Thomas Marshall - juillet 2003

Origine : http://www.monde-solidaire.org/spip/article.php3?id_article=289


Le développement est-il la solution aux problèmes de l’humanité ?

C’est souvent derrière les plus grandes évidences qu’on trouve les croyances erronées les plus ancrées. Ainsi, de grandes croyances collectives imprègnent nos esprits et influencent nos actions. L’imaginaire lié à la notion de développement est constitué de quelques unes de ces croyances.
Avec tous ceux qui pensent qu’un autre monde est possible et souhaitable, nous nous heurtons à des difficultés, dès qu’il s’agit de décrire cet autre monde que nous souhaitons construire : une "autre mondialisation" ? un "autre développement", durable, local, équitable ? Qu’y a-t-il derrière ces mots ? Ce sont des mots piégés, car ils dissimulent un ensemble de croyances rarement discutées au grand jour. Sans un effort de prise de conscience, nous y restons englués, et notre capacité à trouver des solutions créatives aux problèmes actuels en est grandement réduite.
Le développement dans sa version "mythique"-comment peut-on oser le critiquer ?

- Tous développés ?

Le mot de "développement" est chargé d’une valeur entièrement positive. Dans notre imaginaire, il ne peut être que le Bien : c’est une métaphore qui rappelle le mouvement naturel des êtres vivants - la graine se développe, réalise toutes ses potentialités en devenant un grand arbre majestueux. Pour une société, le développement signifie alors la réalisation progressive d’un double potentiel : celui constitué par la collectivité humaine et les individus qui la composent, et celui constitué par le milieu physique où elle vit, riche de certaines ressources. A la diversité des milieux a correspondu pendant des millénaires une diversité de cultures, qui avaient toutes l’autonomie économique nécessaire pour maîtriser leur évolution. Cette évolution suivait un axe différent dans chaque culture, à partir de ce qu’elle était (de ses valeurs, de son histoire, etc).

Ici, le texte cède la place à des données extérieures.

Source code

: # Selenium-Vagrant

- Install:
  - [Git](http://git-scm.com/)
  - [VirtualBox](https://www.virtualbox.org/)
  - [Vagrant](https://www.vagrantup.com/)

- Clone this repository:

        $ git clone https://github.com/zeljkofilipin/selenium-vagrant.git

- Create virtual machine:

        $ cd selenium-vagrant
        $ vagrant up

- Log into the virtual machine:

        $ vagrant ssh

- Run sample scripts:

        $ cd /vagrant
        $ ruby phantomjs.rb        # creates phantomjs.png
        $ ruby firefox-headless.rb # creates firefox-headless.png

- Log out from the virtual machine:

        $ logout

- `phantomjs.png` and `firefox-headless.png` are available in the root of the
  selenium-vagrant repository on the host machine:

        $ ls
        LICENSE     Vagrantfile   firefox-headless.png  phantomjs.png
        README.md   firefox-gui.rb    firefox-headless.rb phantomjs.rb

En ce sens, toutes les sociétés, même celles qui sont dites "primitives", étaient "développées" avant le bouleversement mondial introduit par la colonisation. Le terme de "développement" désigne alors tout processus bénéfique d’évolution d’une société, il est donc incapable de décrire le moindre objectif précis. D’ailleurs, chaque société a une conception différente de la "bonne vie" et peut très bien se passer du mot unique de "développement" pour le désigner : swadeshi-sarvodaya (amélioration des conditions de vie de tous) pour Gandhi ; bamtaare (être bien ensemble) pour les Toucouleurs.

- Le développement, croyance occidentale ?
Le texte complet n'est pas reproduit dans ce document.